Yonkers IDA Assists in Preservation of Historic Alder Manor
City of Yonkers: 7/23/2014
The Historic Alder Manor on North Broadway in Yonkers will be preserved and used as an expanded location for weddings, retreats, film shoots, and other events under an incentive approved today by the Board of the Yonkers Industrial Development Agency.
“This is one of the most historic and architecturally important buildings in Yonkers,” said Mayor Mike Spano who chairs the YIDA, adding “It is just over a hundred years old and we hope to keep it as a place of beauty as well as commerce for another hundred years.”
The Goren Group, headed by developer Lela Goren who is also developing the nearby Glenwood Power Plant as an events and exhibition center, recently purchased Alder Manor from the non-profit Tara Circle Irish cultural organization.
The Goren Group plans to renovate the facility in keeping with its historic status, since it is listed on the National Register of Historic Places, thus qualifying for historic preservation tax credits. Goren plans to spend an estimated $3 million on the renovation project as well as $500,000 on furnishings.
Goren purchased the property for $5.5 million from Tara Circle, an organization dedicated to Irish culture that hopes to relocate elsewhere in Yonkers.

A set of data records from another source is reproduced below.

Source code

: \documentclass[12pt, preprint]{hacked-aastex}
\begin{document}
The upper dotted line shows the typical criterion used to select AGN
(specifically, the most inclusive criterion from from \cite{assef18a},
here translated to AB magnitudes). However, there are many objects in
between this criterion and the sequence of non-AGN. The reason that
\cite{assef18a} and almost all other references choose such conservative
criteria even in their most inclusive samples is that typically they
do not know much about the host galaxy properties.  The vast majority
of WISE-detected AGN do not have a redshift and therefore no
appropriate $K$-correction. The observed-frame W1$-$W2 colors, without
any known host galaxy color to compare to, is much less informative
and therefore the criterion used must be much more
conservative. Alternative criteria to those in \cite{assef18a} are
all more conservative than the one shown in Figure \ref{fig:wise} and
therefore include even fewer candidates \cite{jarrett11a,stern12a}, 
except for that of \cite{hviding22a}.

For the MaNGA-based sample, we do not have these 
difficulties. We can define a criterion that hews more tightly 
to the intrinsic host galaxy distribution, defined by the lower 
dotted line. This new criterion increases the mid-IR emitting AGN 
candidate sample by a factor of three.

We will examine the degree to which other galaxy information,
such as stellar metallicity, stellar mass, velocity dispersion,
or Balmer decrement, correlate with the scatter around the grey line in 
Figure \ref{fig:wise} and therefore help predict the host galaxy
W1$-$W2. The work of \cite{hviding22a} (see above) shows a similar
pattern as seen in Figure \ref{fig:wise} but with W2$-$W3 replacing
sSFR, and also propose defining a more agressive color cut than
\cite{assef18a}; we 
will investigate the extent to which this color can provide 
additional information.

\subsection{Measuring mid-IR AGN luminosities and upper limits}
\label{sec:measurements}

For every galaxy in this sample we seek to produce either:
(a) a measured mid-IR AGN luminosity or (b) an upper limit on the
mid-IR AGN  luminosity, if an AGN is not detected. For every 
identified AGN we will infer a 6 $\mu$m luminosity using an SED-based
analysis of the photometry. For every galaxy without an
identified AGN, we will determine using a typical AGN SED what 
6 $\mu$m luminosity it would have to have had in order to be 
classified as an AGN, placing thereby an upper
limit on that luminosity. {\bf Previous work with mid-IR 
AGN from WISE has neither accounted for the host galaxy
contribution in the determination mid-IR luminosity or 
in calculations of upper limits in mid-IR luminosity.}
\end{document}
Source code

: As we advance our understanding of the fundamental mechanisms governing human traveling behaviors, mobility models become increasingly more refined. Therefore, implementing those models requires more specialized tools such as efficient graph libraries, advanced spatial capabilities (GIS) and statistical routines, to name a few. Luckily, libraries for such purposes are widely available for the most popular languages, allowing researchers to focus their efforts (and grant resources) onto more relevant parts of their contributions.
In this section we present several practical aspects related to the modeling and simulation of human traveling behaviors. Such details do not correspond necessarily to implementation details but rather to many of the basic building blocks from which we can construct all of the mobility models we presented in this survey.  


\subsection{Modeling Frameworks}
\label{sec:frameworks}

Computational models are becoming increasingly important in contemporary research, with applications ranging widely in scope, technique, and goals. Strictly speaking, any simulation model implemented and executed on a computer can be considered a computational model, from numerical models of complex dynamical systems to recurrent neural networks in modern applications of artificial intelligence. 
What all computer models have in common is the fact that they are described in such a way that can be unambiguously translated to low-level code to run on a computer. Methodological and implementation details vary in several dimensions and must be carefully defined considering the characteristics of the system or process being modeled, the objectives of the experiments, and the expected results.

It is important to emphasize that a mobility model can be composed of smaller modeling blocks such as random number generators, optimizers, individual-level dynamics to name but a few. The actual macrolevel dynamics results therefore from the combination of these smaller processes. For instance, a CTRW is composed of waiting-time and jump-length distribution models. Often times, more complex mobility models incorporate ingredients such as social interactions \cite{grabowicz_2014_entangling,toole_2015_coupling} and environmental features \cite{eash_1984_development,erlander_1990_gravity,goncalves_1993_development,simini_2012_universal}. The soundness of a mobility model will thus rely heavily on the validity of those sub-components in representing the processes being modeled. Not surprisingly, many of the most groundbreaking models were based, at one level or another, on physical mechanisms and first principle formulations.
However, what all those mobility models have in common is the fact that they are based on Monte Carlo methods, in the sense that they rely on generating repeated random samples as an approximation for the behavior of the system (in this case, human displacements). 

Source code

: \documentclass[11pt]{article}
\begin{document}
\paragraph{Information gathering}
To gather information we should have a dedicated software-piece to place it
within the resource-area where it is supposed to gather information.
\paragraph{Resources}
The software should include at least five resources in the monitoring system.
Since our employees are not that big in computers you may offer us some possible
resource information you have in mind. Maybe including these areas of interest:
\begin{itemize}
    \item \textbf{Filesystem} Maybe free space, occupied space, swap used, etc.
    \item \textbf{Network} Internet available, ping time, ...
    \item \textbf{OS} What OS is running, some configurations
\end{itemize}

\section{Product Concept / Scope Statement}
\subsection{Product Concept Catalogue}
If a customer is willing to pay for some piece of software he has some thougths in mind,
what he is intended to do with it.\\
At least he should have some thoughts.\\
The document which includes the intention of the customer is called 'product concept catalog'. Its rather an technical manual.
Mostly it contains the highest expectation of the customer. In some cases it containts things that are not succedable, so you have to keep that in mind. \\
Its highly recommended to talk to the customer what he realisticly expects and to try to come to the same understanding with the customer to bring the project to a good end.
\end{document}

Once the site of Elizabeth Seton College, Alder Manor was built in 1912 by William Boyce Thompson, an industrialist and financier who also built the Boyce Thompson Institute for Plant Research across from Alder Manor on North Broadway. The City of Yonkers is in the process of seeking a developer for the long-empty Boyce Thompson Institute. The 35,000 square foot Alder Manor property has 72 rooms and sits on 5.7 acres.
In order to facilitate the project the YIDA voted to authorize an estimated $167,500 in sales tax exemptions on materials used in construction, as well as a temporary property tax abatement. During the time the property was owned by Tara Circle, a not-for-profit organization, it was tax exempt. The new agreement to be negotiated with YIDA will result in a phased-in return to the tax rolls.
“Anytime we can preserve part of the City’s heritage plus establish a business that will provide jobs and taxes, it’s a win for Yonkers,” said YIDA President Ken Jenkins.